### WHAT IS NEEDED
All lines of the material that contain "predictive" must be copied out.

### SOURCE DATA

——

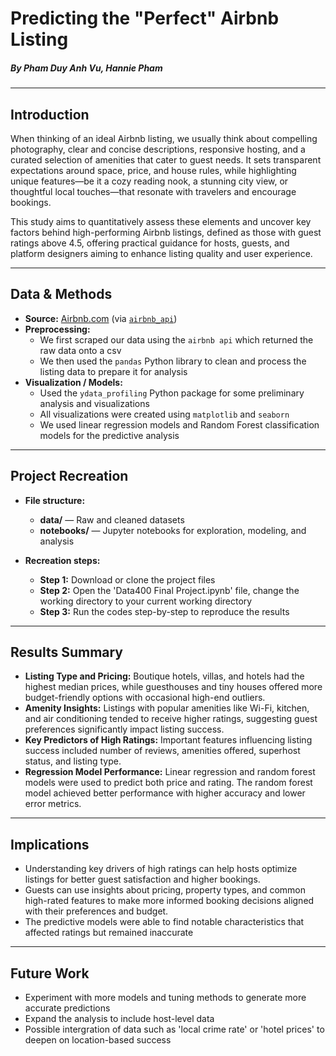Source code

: # Predicting the "Perfect" Airbnb Listing
##### By Pham Duy Anh Vu, Hannie Pham

---

## Introduction

When thinking of an ideal Airbnb listing, we usually think about compelling photography, clear and concise descriptions, responsive hosting, and a curated selection of amenities that cater to guest needs. It sets transparent expectations around space, price, and house rules, while highlighting unique features—be it a cozy reading nook, a stunning city view, or thoughtful local touches—that resonate with travelers and encourage bookings.

This study aims to quantitatively assess these elements and uncover key factors behind high-performing Airbnb listings, defined as those with guest ratings above 4.5, offering practical guidance for hosts, guests, and platform designers aiming to enhance listing quality and user experience.

---

## Data & Methods

- **Source:** [Airbnb.com](https://www.airbnb.com/) (via [`airbnb_api`](https://apify.com/tri_angle/airbnb-scraper))
- **Preprocessing:** 
  - We first scraped our data using the `airbnb api` which returned the raw data onto a csv
  - We then used the `pandas` Python library to clean and process the listing data to prepare it for analysis
- **Visualization / Models:**
  - Used the `ydata_profiling` Python package for some preliminary analysis and visualizations
  - All visualizations were created using `matplotlib` and `seaborn`
  - We used linear regression models and Random Forest classification models for the predictive analysis

---

## Project Recreation

- **File structure:**
  - **data/** — Raw and cleaned datasets  
  - **notebooks/** — Jupyter notebooks for exploration, modeling, and analysis  

- **Recreation steps:** 
  - **Step 1:** Download or clone the project files
  - **Step 2:** Open the 'Data400 Final Project.ipynb' file, change the working directory to your current working directory
  - **Step 3:** Run the codes step-by-step to reproduce the results

---

## Results Summary

- **Listing Type and Pricing:** Boutique hotels, villas, and hotels had the highest median prices, while guesthouses and tiny houses offered more budget-friendly options with occasional high-end outliers.
- **Amenity Insights:** Listings with popular amenities like Wi-Fi, kitchen, and air conditioning tended to receive higher ratings, suggesting guest preferences significantly impact listing success.
- **Key Predictors of High Ratings:** Important features influencing listing success included number of reviews, amenities offered, superhost status, and listing type.
- **Regression Model Performance:** Linear regression and random forest models were used to predict both price and rating. The random forest model achieved better performance with higher accuracy and lower error metrics.

---

## Implications

- Understanding key drivers of high ratings can help hosts optimize listings for better guest satisfaction and higher bookings.
- Guests can use insights about pricing, property types, and common high-rated features to make more informed booking decisions aligned with their preferences and budget.
- The predictive models were able to find notable characteristics that affected ratings but remained inaccurate

---

## Future Work
- Experiment with more models and tuning methods to generate more accurate predictions
- Expand the analysis to include host-level data
- Possible intergration of data such as 'local crime rate' or 'hotel prices' to deepen on location-based success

——

### TASK OUTPUT
  - We used linear regression models and Random Forest classification models for the predictive analysis
- The predictive models were able to find notable characteristics that affected ratings but remained inaccurate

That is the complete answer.